RTD’s ridership peaked three years ago, with the first eight months of 2017 seeing 5.1 percent fewer riders than the same time period in 2014. This reflects a national trend, as transit ridership is falling in every major urban area except Seattle.
This national decline appears to be due largely to a combination of low gasoline prices and ridesharing services. A recent survey found that one‐third of Uber and Lyft riders would have taken transit if ridesharing were not available. If true, the rapid growth of these services explains nearly three‐fourths of the 2016 decline in transit ridership.
Now that hydraulic fracturing has given the United States control over energy supplies, neither low gas prices nor ridesharing are going away anytime soon. In fact, the loss of transit riders to ridesharing services will rapidly accelerate as shared, driverless cars replace human‐driving vehicles. Companies as diverse as Ford, Google, and Uber are racing to put driverless cars in our cities within five years that will be both more convenient and less costly than transit.

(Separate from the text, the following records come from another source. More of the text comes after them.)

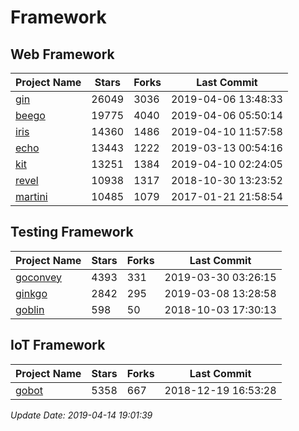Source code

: # Framework

## Web Framework

| Project Name | Stars | Forks | Last Commit |
| ------------ | ----- | ----- | ----------- |
| [gin](https://github.com/gin-gonic/gin) | 26049 | 3036 | 2019-04-06 13:48:33 |
| [beego](https://github.com/astaxie/beego) | 19775 | 4040 | 2019-04-06 05:50:14 |
| [iris](https://github.com/kataras/iris) | 14360 | 1486 | 2019-04-10 11:57:58 |
| [echo](https://github.com/labstack/echo) | 13443 | 1222 | 2019-03-13 00:54:16 |
| [kit](https://github.com/go-kit/kit) | 13251 | 1384 | 2019-04-10 02:24:05 |
| [revel](https://github.com/revel/revel) | 10938 | 1317 | 2018-10-30 13:23:52 |
| [martini](https://github.com/go-martini/martini) | 10485 | 1079 | 2017-01-21 21:58:54 |

## Testing Framework

| Project Name | Stars | Forks | Last Commit |
| ------------ | ----- | ----- | ----------- |
| [goconvey](https://github.com/smartystreets/goconvey) | 4393 | 331 | 2019-03-30 03:26:15 |
| [ginkgo](https://github.com/onsi/ginkgo) | 2842 | 295 | 2019-03-08 13:28:58 |
| [goblin](https://github.com/franela/goblin) | 598 | 50 | 2018-10-03 17:30:13 |

## IoT Framework

| Project Name | Stars | Forks | Last Commit |
| ------------ | ----- | ----- | ----------- |
| [gobot](https://github.com/hybridgroup/gobot) | 5358 | 667 | 2018-12-19 16:53:28 |

*Update Date: 2019-04-14 19:01:39*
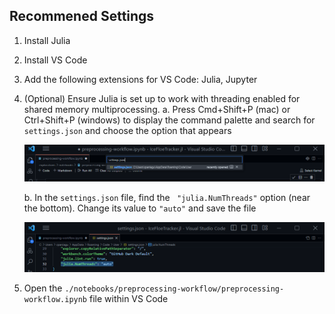 ## Recommened Settings
1. Install Julia
2. Install VS Code
3. Add the following extensions for VS Code: Julia, Jupyter
4. (Optional) Ensure Julia is set up to work with threading enabled for shared memory multiprocessing.
   a. Press Cmd+Shift+P (mac) or Ctrl+Shift+P (windows) to display the command palette and search for `settings.json` and choose the option that appears
   
    ![Alt text](imgs/settings.png)
    
   b. In the `settings.json` file, find the ` "julia.NumThreads"` option (near the bottom). Change its value to `"auto"` and save the file
   
   ![Alt text](imgs/set-threads-auto.png)

5. Open the `./notebooks/preprocessing-workflow/preprocessing-workflow.ipynb` file within VS Code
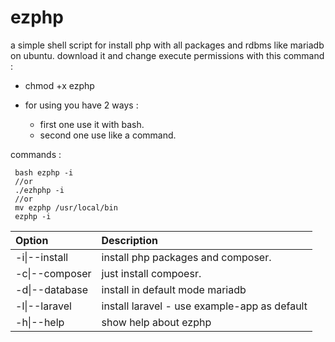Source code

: # ezphp
a simple shell script for install php with all packages and rdbms like mariadb on ubuntu.
download it and change execute permissions with this command :
+ chmod +x ezphp


+ for using you have 2 ways :
  - first one use it with bash.
  - second one use like a command.

commands :
     
     bash ezphp -i 
     //or
     ./ezhphp -i
     //or
     mv ezphp /usr/local/bin
     ezphp -i


| Option | Description |
| :------ | :-----------|
| -i\|--install   | install php packages and composer. |
| -c\|--composer | just install compoesr.  |
| -d\|--database  | install in default mode mariadb |
| -l\|--laravel    | install laravel - use example-app as default |
| -h\|--help    | show help about ezphp |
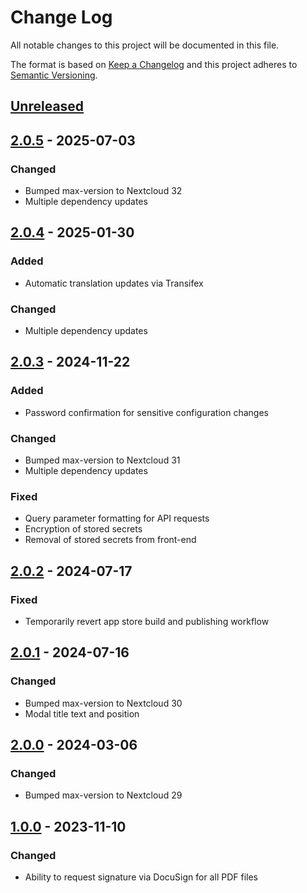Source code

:# Change Log

All notable changes to this project will be documented in this file.

The format is based on [Keep a Changelog](http://keepachangelog.com/)
and this project adheres to [Semantic Versioning](http://semver.org/).

## [Unreleased]

## [2.0.5] - 2025-07-03

### Changed

* Bumped max-version to Nextcloud 32
* Multiple dependency updates

## [2.0.4] - 2025-01-30

### Added

* Automatic translation updates via Transifex

### Changed

* Multiple dependency updates

## [2.0.3] - 2024-11-22

### Added

* Password confirmation for sensitive configuration changes

### Changed

* Bumped max-version to Nextcloud 31
* Multiple dependency updates

### Fixed

* Query parameter formatting for API requests
* Encryption of stored secrets
* Removal of stored secrets from front-end

## [2.0.2] - 2024-07-17

### Fixed

* Temporarily revert app store build and publishing workflow

## [2.0.1] - 2024-07-16

### Changed

* Bumped max-version to Nextcloud 30
* Modal title text and position

## [2.0.0] - 2024-03-06

### Changed

* Bumped max-version to Nextcloud 29

## [1.0.0] - 2023-11-10

### Changed

* Ability to request signature via DocuSign for all PDF files

[Unreleased]: https://github.com/nextcloud/integration_docusign/compare/v2.0.5...HEAD
[2.0.5]: https://github.com/nextcloud/integration_docusign/compare/v2.0.4...v2.0.5
[2.0.4]: https://github.com/nextcloud/integration_docusign/compare/v2.0.3...v2.0.4
[2.0.3]: https://github.com/nextcloud/integration_docusign/compare/v2.0.2...v2.0.3
[2.0.2]: https://github.com/nextcloud/integration_docusign/compare/v2.0.1...v2.0.2
[2.0.1]: https://github.com/nextcloud/integration_docusign/compare/v2.0.0...v2.0.1
[2.0.0]: https://github.com/nextcloud/integration_docusign/compare/v1.0.0...v2.0.0
[1.0.0]: https://github.com/nextcloud/integration_docusign/releases/tag/v1.0.0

Why walk in the summer heat or winter cold to catch a bus or light rail when an app on your smart phone will bring a car to your door that will take you to your destination faster and for less money than a transit fare? Given the huge advantages of driverless ridesharing over transit, it is likely that, by 2030, most publicly subsidized mass transit outside of New York City will completely disappear and Denver’s multi‐billion‐dollar rail lines will be running empty or rusting away.
Despite these predictable trends, transit agencies in many other cities are making the same mistake as RTD by planning and building obsolete, infrastructure‐heavy transit programs. Los Angeles Metro is planning to spend tens of billions on new light rail even though, to pay for rail, it has cut bus service, losing nearly four bus riders for every new light‐rail rider gained since 2010.
Honolulu is building an ugly, elevated rail line that was supposed to cost less than $3 billion but now is estimated to cost at least three times that amount. Nashville is proposing a $6‐billion light‐rail system and Durham is talking about a $3.3-billion light‐rail line.
Meanwhile, cities with older rail transit systems including Boston, Chicago, New York, Philadelphia, and Washington, have allowed maintenance backlogs to grow to tens of billions of dollars, leaving their systems unreliable and even dangerous. No one ever tells voters that rail transit is not only expensive to build, it must be expensively rebuilt every thirty years, and few transit agencies budget for that reconstruction.
With the pending arrival of driverless ridesharing, RTD and other transit agencies should stop building new rail transit and start preparing to transition their operations. Instead of spending billions rehabilitating worn‐out rail lines, cities like Boston and Washington should replace them with buses. All transit agencies should pay down their debts and unfunded pension obligations so as not to saddle future taxpayers with those obligations after transit disappears.
In fact, transit agencies should do these things anyway, as they make more economic sense than going deeper into debt building infrastructure agencies can’t afford to maintain. But the twin signals of declining ridership and rapid development of driverless cars makes it imperative that agencies adopt these policies now rather than wait until their customer base is almost completely gone.